I grew up going to church every Sunday (mornings and most evenings), most Wednesdays and never missed Good Friday. My dad’s vocation was as a pastor. He was in the pastorate up until I was about 5 years old. After leaving the pastorate, and for several years, he would speak occasionally at various churches & sat on the board of deacons for several churches. I knew the in’s and out’s of church; the do’s and dont’s; the “thou shalt” and the “thou shalt not’s”. I wore black patton Mary-Janes and fought my mother every Sunday morning as she would use a torture instrument to curl my hair. I hated (still do) tights and panty-hose. One time I got kicked out of church choir for not spitting out my gum after we’d been told to empty our mouths of all gum prior to practice. I had just put in a fresh wad of orange Hubba Bubba and, as my mother generally didn’t let us chew gum, I wasn’t about to waste my fresh, new wad of gum on stupid, choir practice. Needless to say, I got kicked out and spent the hour wandering the halls of the church.
As time went by and I moved into college, I developed a love-hate relationship with church. I truly hated the condemnation I felt each time I walked in, but for whatever reason I always felt desperate to go. After I got married I thought hanging out with friends from my church would help. Not. The girls in my group were all stay-at-home moms with kids and I was still a working professional without a child. I was desperate for anyone in the group to talk to me. I would try picking up conversations with various ladies within the group but it just didn’t work.
I later determined that I enjoyed my non-Christian friends way more than my Christian “friends”. My non-Christian friends accepted me for me. No judgement. Just happy to have me there. I found that I much preferred going to meet friends at the local bar where…”everybody knew my name.”

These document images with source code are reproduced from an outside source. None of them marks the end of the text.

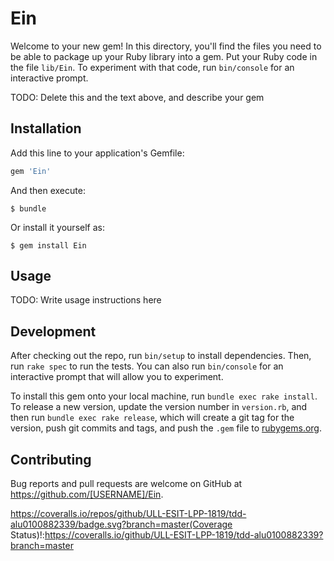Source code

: # Ein

Welcome to your new gem! In this directory, you'll find the files you need to be able to package up your Ruby library into a gem. Put your Ruby code in the file `lib/Ein`. To experiment with that code, run `bin/console` for an interactive prompt.

TODO: Delete this and the text above, and describe your gem

## Installation

Add this line to your application's Gemfile:

```ruby
gem 'Ein'
```

And then execute:

    $ bundle

Or install it yourself as:

    $ gem install Ein

## Usage

TODO: Write usage instructions here

## Development

After checking out the repo, run `bin/setup` to install dependencies. Then, run `rake spec` to run the tests. You can also run `bin/console` for an interactive prompt that will allow you to experiment.

To install this gem onto your local machine, run `bundle exec rake install`. To release a new version, update the version number in `version.rb`, and then run `bundle exec rake release`, which will create a git tag for the version, push git commits and tags, and push the `.gem` file to [rubygems.org](https://rubygems.org).

## Contributing

Bug reports and pull requests are welcome on GitHub at https://github.com/[USERNAME]/Ein.

https://coveralls.io/repos/github/ULL-ESIT-LPP-1819/tdd-alu0100882339/badge.svg?branch=master(Coverage Status)!:https://coveralls.io/github/ULL-ESIT-LPP-1819/tdd-alu0100882339?branch=master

I really hate how the church has crammed God into a box of self-prescribed do’s an dont’s. Don’t drink alcohol. Don’t go to this movie. Don’t go to that movie. No dancing. No caffeine. Really? Where is that in scripture? Does no one remember in Genesis that the only person on the entire Earth that God felt worth saving was Noah…a wine-maker? Or even more thought provoking, Jesus turned water into wine…and not just swill. He made the good stuff. I have been in churches where they are convinced that drinking alcohol and smoking cigarettes is a sin. Because as we all know…”thou shall not smoke Marlboro’s!” Smoking is not healthy for you. Period. That’s it. You’re not going to hell because you are a smoker. Furthermore, scripture makes it clear not to get drunk. Drunk people are dumb and do dumb stuff. However, Christ said that He himself will not drink from the fruit of the vine until we are all together in Heaven. Whoa. Christ drink of the fruit of the vine..wine…fermented drink!

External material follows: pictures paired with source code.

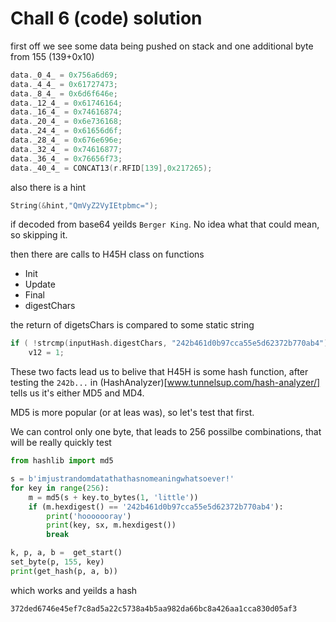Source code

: # Chall 6 (code) solution

first off we see some data being pushed on stack and one additional byte from 155 (139+0x10)
```c
data._0_4_ = 0x756a6d69;
data._4_4_ = 0x61727473;
data._8_4_ = 0x6d6f646e;
data._12_4_ = 0x61746164;
data._16_4_ = 0x74616874;
data._20_4_ = 0x6e736168;
data._24_4_ = 0x61656d6f;
data._28_4_ = 0x676e696e;
data._32_4_ = 0x74616877;
data._36_4_ = 0x76656f73;
data._40_4_ = CONCAT13(r.RFID[139],0x217265);
```

also there is a hint
```c
String(&hint,"QmVyZ2VyIEtpbmc=");
```
if  decoded from base64 yeilds `Berger King`.
No idea what that could mean, so skipping it.

then there are calls to H45H class on functions
 - Init
 - Update
 - Final
 - digestChars

the return of digetsChars is compared to some static string

```c
if ( !strcmp(inputHash.digestChars, "242b461d0b97cca55e5d62372b770ab4") )
	v12 = 1;
```

These two facts lead us to belive that H45H is some hash function, after testing the `242b...` in  (HashAnalyzer)[www.tunnelsup.com/hash-analyzer/]
tells us it's either MD5 and MD4.

MD5 is more popular (or at leas was), so let's test that first.

We can control only one byte, that leads to 256 possilbe combinations, that will be really quickly test


```python
from hashlib import md5

s = b'imjustrandomdatathathasnomeaningwhatsoever!'
for key in range(256):
    m = md5(s + key.to_bytes(1, 'little'))
    if (m.hexdigest() == '242b461d0b97cca55e5d62372b770ab4'):
        print('hooooooray')
        print(key, sx, m.hexdigest())
        break

k, p, a, b =  get_start()
set_byte(p, 155, key)
print(get_hash(p, a, b))
```

which works and yeilds a hash
```
372ded6746e45ef7c8ad5a22c5738a4b5aa982da66bc8a426aa1cca830d05af3
```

Church, these days, has become the “box” where we can meet God…however, we better have ourselves cleaned up and holy before we go. No. No. No…a thousand times No. Church is a place to worship but it isn’t the only place to worship. Is God at church? I think He is at quite a few churches however, I’ve been to a few “Churches of the Deep Freeze” where it is debatable. Christ died to bridge the gap between us and our Heavenly Father. When He died the veil was torn so that through Him we can pray to the Father.
If in fact God can only be met at “the Box” (Church), then it would make Christ’s death and resurrection a moot point. Either Christ was truly the Son of God, the most perfect sacrifice, the High Priest…or He was the most tragic figure in human history. We have a perfect High Priest…The High Priest…who makes it possible to enter into the presence of God anywhere, anytime no matter how deep or dirty the moment. (Romans 8:38-39 “I’m absolutely convinced that nothing—nothing living or dead, angelic or demonic, today or tomorrow, high or low, thinkable or unthinkable—absolutely nothing can get between us and God’s love because of the way that Jesus our Master has embraced us. MSG) Further still, you don’t need to be at church to hear God speak to you. If you did, that would mean He is not the omnipotent being that scripture describes. It would mean not only that He has physical limitations but that Christ’s death and resurrection was not enough to completely tear down that veil.
In the end, we are incapable of making ourselves holy. We cannot do enough deeds or donate enough money. Our sacrifice was paid on the cross. Church isn’t going to make us holy. Church affords the ability to enjoy fellowship with others who are like-minded…not judgmental. Church should always be a place where anyone can go and be accepted free of judgement at any point in their lives. All of us have fallen short. That’s what the Cross did. It leveled the playing field…all of us, every person in the history of mankind needed redemption. It made it impossible for one human to make themselves out to be more important than another.
In the end, Paul said that although we have the right to do anything, not all things are beneficial. (1 Corinthians 10:23) We enjoy an enormous amount of freedom in Christ. God made clear in scripture where the sin boundaries are. All of us have fallen short of God’s glory …and whether or not we choose to acknowledge it, all of us are living by grace.